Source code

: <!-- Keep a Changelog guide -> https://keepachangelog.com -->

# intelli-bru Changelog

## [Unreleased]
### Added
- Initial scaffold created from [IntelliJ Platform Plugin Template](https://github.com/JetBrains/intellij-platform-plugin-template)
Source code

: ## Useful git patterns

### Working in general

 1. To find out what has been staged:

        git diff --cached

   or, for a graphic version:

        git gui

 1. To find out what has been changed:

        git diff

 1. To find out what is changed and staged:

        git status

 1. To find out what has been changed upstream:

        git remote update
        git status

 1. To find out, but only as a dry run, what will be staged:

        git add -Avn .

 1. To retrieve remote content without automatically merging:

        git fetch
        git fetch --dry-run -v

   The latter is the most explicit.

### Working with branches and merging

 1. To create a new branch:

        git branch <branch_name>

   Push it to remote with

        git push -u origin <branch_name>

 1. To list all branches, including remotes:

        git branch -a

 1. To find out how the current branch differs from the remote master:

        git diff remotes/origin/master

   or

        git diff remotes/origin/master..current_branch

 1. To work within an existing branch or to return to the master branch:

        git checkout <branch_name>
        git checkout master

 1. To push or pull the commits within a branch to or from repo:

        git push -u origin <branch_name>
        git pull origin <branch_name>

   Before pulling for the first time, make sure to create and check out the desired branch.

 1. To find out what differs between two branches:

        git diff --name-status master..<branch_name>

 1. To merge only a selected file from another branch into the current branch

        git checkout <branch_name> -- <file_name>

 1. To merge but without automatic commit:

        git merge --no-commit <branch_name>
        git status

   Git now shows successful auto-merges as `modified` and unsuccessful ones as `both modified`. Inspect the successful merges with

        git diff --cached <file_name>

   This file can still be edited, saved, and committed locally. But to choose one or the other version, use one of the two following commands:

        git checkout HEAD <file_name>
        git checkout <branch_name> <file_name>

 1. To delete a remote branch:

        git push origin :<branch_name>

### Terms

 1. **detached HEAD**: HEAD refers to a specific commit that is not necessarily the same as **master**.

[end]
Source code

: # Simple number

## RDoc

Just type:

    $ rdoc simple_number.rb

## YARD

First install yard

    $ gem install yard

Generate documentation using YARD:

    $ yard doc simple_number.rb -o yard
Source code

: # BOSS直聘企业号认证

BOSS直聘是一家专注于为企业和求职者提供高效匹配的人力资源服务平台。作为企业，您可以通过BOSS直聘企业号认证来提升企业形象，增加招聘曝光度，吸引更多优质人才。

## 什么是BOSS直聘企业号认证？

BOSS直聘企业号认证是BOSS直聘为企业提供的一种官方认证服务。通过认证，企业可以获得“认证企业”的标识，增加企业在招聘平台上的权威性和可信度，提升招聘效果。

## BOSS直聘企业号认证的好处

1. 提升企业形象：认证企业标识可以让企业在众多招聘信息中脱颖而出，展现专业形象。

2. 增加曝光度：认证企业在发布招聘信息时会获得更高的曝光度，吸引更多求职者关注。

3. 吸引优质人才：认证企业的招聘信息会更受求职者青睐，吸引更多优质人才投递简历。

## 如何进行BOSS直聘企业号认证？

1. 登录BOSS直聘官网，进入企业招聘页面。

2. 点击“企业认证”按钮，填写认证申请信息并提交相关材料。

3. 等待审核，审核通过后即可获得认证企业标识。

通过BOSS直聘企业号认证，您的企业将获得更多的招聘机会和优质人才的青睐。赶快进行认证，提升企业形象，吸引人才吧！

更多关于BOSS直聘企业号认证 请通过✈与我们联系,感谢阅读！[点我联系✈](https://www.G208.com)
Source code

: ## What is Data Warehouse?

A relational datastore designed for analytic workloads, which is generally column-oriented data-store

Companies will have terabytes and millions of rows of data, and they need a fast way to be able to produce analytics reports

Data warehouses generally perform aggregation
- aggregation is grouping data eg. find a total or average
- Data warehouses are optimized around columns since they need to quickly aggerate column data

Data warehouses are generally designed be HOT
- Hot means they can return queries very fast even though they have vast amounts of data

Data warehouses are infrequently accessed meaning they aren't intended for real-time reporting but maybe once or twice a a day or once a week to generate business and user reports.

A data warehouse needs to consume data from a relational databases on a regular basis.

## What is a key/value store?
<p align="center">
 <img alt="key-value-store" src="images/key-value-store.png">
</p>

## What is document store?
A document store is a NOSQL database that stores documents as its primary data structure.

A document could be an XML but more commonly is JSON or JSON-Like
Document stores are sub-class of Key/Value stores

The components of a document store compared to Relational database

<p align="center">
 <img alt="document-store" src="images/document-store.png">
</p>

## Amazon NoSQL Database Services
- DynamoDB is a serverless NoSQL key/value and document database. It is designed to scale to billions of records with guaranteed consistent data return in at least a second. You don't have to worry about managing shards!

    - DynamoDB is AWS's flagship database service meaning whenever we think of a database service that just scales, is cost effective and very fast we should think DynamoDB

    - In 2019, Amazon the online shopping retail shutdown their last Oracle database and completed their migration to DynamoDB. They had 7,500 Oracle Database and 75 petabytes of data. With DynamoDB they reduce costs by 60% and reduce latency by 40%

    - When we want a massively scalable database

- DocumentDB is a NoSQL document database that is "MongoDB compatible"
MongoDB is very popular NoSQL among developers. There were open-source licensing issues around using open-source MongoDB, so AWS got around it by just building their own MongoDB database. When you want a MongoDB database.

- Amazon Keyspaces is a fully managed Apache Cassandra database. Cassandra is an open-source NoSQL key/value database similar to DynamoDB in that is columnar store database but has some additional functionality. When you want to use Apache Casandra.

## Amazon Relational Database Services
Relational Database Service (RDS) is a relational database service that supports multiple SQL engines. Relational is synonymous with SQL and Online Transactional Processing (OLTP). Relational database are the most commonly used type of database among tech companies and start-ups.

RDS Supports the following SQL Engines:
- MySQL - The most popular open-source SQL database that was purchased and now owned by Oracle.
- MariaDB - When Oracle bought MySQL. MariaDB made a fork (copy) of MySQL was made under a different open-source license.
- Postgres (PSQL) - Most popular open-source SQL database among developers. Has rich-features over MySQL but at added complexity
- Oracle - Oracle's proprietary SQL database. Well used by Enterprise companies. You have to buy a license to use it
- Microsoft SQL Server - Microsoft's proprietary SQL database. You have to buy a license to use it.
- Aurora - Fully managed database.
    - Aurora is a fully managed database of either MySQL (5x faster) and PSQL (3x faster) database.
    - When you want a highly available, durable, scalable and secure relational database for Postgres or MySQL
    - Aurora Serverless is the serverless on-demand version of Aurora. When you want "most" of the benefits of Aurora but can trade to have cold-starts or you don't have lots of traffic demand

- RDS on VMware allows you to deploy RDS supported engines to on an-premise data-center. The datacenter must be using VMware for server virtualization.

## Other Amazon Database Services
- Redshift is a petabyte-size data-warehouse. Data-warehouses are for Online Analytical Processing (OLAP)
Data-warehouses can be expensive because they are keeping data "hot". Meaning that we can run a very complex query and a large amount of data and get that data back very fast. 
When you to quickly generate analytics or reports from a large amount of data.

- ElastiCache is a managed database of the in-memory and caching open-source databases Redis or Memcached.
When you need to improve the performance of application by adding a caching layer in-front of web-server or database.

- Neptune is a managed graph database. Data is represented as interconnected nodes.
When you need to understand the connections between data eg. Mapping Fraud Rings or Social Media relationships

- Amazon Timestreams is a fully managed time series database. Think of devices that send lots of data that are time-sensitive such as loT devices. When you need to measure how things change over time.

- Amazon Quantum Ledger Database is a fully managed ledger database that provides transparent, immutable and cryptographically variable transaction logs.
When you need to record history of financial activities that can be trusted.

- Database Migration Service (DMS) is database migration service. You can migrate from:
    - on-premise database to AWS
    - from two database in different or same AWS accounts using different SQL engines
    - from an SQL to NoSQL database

● ● ● ● ● ● ●

▶ [ABOUT THIS TASK] Search the material above for the word "Services", and return each line that holds it.

▶ [RESULT FOR THIS EXERCISE]
## Amazon NoSQL Database Services
## Amazon Relational Database Services
## Other Amazon Database Services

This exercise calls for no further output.